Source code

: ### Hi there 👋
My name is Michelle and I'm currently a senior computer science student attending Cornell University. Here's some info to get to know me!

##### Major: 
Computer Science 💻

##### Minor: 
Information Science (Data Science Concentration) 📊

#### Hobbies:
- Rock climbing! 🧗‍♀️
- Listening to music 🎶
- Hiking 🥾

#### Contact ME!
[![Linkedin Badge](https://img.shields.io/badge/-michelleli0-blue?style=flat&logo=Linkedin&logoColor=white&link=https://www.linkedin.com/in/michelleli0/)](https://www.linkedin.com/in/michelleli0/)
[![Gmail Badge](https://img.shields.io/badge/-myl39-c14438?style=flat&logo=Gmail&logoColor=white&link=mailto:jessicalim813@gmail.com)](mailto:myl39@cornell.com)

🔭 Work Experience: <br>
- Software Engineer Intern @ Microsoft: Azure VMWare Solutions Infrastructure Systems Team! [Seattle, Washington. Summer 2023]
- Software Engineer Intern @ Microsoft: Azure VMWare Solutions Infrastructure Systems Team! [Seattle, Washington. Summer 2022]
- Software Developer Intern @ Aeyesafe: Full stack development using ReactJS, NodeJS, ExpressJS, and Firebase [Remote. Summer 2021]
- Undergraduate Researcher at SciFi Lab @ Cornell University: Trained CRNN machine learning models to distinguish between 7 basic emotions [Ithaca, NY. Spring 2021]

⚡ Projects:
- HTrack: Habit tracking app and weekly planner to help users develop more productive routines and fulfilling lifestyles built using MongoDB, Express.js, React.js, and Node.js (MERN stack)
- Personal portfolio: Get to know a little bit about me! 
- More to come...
———
| Directions for this task |
Repeat every record above. Each one must match exactly.

| Solution to this exercise |
Source code

: ### Hi there 👋
My name is Michelle and I'm currently a senior computer science student attending Cornell University. Here's some info to get to know me!

##### Major: 
Computer Science 💻

##### Minor: 
Information Science (Data Science Concentration) 📊

#### Hobbies:
- Rock climbing! 🧗‍♀️
- Listening to music 🎶
- Hiking 🥾

#### Contact ME!
[![Linkedin Badge](https://img.shields.io/badge/-michelleli0-blue?style=flat&logo=Linkedin&logoColor=white&link=https://www.linkedin.com/in/michelleli0/)](https://www.linkedin.com/in/michelleli0/)
[![Gmail Badge](https://img.shields.io/badge/-myl39-c14438?style=flat&logo=Gmail&logoColor=white&link=mailto:jessicalim813@gmail.com)](mailto:myl39@cornell.com)

🔭 Work Experience: <br>
- Software Engineer Intern @ Microsoft: Azure VMWare Solutions Infrastructure Systems Team! [Seattle, Washington. Summer 2023]
- Software Engineer Intern @ Microsoft: Azure VMWare Solutions Infrastructure Systems Team! [Seattle, Washington. Summer 2022]
- Software Developer Intern @ Aeyesafe: Full stack development using ReactJS, NodeJS, ExpressJS, and Firebase [Remote. Summer 2021]
- Undergraduate Researcher at SciFi Lab @ Cornell University: Trained CRNN machine learning models to distinguish between 7 basic emotions [Ithaca, NY. Spring 2021]

⚡ Projects:
- HTrack: Habit tracking app and weekly planner to help users develop more productive routines and fulfilling lifestyles built using MongoDB, Express.js, React.js, and Node.js (MERN stack)
- Personal portfolio: Get to know a little bit about me! 
- More to come...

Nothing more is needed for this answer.